-- Record set follows --

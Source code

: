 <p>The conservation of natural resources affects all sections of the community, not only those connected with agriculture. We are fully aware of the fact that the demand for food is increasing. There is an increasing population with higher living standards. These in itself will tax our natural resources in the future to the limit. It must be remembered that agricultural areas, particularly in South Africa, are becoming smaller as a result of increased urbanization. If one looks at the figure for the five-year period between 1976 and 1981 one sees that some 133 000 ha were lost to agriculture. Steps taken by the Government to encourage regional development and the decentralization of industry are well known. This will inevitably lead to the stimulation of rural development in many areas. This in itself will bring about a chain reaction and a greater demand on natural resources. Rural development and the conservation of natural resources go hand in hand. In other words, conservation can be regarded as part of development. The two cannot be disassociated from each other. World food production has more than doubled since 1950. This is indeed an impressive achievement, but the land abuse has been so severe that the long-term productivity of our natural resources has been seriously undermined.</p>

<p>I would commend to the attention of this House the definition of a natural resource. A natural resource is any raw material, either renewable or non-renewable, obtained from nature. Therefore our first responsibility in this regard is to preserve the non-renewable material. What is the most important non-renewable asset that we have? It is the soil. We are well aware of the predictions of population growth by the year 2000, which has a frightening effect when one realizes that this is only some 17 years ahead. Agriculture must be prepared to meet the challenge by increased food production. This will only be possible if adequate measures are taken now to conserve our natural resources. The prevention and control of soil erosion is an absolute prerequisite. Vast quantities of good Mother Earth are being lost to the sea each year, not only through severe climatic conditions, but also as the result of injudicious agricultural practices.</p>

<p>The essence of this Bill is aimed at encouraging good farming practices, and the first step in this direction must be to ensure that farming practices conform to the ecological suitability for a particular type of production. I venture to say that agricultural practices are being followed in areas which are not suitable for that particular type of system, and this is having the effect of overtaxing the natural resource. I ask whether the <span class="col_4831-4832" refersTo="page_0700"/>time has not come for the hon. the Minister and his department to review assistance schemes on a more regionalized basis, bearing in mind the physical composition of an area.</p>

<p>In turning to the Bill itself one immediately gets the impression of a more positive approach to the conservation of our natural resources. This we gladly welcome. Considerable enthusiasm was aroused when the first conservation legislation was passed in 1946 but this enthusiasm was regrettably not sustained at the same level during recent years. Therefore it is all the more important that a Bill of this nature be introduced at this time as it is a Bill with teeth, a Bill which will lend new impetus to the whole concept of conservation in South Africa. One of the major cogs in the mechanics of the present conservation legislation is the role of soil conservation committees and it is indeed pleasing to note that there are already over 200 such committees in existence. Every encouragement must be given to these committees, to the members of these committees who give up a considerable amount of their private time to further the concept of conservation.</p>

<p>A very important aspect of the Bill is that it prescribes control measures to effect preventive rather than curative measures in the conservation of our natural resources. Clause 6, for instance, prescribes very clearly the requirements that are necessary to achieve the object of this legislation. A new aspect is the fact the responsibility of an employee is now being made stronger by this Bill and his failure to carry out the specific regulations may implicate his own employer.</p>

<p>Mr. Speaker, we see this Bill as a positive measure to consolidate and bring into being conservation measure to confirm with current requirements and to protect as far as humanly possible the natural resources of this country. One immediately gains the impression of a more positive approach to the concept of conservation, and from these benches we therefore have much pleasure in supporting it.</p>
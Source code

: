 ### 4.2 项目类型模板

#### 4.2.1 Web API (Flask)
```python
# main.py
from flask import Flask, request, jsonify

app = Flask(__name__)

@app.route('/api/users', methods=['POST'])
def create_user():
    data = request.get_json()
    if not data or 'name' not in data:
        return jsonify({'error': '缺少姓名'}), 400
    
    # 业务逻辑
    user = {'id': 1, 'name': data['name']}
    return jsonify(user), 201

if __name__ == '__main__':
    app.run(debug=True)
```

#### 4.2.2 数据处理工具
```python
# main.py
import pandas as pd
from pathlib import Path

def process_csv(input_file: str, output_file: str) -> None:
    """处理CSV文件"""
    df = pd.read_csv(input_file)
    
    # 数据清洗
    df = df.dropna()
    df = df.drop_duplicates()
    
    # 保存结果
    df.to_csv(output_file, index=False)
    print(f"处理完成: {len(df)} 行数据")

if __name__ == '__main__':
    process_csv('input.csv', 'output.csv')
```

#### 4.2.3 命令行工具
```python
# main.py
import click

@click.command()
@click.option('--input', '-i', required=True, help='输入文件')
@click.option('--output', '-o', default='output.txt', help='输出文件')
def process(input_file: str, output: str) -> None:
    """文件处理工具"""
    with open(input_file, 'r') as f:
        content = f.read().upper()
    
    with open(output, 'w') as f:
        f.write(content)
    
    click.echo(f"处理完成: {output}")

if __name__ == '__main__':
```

-- Record set concluded --
-- Record set follows --

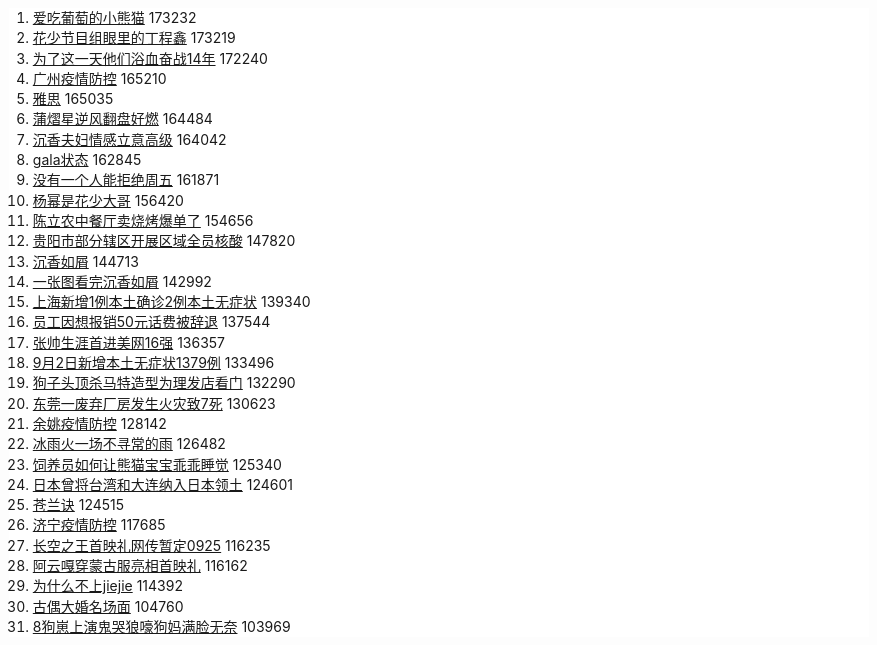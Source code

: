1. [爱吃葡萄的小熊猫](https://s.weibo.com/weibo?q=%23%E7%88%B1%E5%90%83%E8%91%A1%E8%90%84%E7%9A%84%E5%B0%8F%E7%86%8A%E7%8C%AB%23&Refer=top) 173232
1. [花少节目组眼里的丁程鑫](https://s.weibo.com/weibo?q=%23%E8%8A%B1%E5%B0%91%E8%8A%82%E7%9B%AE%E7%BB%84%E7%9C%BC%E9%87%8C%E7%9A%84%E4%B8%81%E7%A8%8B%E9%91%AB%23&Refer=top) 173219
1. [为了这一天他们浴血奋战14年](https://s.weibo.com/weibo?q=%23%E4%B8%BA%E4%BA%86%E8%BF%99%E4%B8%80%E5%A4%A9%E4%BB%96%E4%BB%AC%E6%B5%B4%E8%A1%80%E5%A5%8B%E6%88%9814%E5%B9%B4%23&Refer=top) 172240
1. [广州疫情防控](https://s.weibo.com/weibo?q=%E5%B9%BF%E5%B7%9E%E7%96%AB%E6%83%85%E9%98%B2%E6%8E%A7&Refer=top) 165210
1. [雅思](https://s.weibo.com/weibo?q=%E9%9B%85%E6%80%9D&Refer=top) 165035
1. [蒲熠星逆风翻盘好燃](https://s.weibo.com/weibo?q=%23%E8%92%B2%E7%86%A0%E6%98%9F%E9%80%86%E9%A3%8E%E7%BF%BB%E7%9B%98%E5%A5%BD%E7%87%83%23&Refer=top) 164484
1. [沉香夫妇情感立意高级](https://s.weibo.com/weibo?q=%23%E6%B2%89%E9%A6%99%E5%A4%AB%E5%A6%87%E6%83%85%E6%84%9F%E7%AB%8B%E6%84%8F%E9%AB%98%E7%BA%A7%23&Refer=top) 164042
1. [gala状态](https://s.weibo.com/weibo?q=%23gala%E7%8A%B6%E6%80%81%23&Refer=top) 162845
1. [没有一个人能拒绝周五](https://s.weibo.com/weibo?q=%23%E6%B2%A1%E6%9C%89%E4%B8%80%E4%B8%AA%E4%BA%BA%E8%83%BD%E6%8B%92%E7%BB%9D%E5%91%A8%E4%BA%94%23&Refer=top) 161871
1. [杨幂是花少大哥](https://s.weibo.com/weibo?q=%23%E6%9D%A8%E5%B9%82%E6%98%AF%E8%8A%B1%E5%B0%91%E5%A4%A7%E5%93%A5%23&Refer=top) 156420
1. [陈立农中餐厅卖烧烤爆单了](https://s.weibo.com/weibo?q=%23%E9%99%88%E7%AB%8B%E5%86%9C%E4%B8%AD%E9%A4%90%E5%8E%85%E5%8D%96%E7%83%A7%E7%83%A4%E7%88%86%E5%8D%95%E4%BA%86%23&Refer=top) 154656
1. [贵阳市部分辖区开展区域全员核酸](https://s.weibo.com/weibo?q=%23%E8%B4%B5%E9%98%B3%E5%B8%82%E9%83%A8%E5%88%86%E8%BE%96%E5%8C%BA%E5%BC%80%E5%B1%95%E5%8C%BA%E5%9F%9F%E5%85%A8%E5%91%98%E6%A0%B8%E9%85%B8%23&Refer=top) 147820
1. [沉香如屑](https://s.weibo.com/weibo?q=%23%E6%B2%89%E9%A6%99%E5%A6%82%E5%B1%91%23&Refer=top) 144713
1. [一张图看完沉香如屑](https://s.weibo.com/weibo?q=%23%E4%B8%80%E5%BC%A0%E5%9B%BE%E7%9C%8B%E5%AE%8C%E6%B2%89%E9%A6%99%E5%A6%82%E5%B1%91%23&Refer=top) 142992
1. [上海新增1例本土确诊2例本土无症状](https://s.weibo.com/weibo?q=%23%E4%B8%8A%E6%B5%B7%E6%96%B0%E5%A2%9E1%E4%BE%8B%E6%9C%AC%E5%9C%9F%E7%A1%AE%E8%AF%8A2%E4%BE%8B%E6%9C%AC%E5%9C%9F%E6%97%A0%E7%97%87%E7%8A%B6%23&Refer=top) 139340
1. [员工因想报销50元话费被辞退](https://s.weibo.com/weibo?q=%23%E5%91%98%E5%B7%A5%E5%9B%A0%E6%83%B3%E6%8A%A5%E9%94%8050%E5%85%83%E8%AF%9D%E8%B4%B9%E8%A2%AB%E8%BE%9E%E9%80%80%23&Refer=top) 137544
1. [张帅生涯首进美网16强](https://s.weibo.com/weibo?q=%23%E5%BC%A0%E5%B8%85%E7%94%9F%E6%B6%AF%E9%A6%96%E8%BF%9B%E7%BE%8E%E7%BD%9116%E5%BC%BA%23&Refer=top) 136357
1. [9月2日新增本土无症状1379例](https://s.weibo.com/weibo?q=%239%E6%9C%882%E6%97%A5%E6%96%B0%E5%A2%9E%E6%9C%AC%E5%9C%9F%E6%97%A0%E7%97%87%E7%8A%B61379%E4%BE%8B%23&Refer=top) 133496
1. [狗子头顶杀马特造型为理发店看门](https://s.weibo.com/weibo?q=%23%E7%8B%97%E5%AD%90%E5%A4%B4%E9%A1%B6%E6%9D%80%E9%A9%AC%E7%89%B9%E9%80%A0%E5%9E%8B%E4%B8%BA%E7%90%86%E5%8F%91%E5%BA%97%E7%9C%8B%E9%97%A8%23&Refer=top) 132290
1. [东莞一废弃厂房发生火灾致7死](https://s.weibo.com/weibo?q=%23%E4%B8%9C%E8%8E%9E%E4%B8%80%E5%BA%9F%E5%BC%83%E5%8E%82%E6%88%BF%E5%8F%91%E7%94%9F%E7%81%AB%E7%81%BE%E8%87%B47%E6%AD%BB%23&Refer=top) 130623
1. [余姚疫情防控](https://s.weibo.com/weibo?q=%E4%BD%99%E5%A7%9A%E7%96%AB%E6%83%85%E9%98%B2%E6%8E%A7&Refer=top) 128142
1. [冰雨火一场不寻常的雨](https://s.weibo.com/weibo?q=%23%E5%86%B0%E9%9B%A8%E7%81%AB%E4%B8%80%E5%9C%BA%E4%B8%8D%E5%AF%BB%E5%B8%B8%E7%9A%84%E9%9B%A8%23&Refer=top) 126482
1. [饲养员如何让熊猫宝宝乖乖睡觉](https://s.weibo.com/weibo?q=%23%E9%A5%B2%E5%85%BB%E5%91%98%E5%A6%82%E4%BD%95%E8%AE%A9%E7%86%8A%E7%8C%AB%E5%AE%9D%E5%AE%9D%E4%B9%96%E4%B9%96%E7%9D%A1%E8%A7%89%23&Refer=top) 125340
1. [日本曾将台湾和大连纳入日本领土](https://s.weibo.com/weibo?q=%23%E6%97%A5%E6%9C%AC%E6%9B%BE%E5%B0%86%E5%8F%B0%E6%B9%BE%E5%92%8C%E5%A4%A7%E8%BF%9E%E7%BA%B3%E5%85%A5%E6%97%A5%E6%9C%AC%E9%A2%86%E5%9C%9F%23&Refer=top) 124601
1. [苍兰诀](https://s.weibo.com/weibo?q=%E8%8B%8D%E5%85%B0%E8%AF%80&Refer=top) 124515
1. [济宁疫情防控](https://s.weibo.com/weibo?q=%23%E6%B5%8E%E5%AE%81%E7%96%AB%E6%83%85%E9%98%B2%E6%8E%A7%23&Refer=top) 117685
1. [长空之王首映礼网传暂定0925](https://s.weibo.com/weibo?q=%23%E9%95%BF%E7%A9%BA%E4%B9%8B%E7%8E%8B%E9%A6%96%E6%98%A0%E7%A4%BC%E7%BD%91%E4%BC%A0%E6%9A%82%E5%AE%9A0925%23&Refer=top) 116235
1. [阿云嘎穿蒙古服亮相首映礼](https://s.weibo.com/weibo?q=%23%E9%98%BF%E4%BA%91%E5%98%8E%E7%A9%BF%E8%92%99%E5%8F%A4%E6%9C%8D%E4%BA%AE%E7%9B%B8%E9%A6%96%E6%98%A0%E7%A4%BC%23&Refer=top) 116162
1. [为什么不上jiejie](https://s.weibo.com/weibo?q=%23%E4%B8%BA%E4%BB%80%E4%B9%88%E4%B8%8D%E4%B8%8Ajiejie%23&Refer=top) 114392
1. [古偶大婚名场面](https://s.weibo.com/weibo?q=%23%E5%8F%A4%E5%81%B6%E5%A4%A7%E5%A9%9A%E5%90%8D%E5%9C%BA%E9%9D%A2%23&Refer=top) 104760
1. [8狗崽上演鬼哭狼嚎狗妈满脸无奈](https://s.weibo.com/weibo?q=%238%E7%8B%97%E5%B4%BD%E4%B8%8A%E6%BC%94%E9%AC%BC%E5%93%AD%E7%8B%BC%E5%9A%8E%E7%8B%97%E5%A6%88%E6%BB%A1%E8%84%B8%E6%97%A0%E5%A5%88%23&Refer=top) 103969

-- Record set concluded --

Brief: Which lines of the records hold the string "True"? Copy each one.

Response box:
    app.run(debug=True)
@click.option('--input', '-i', required=True, help='输入文件')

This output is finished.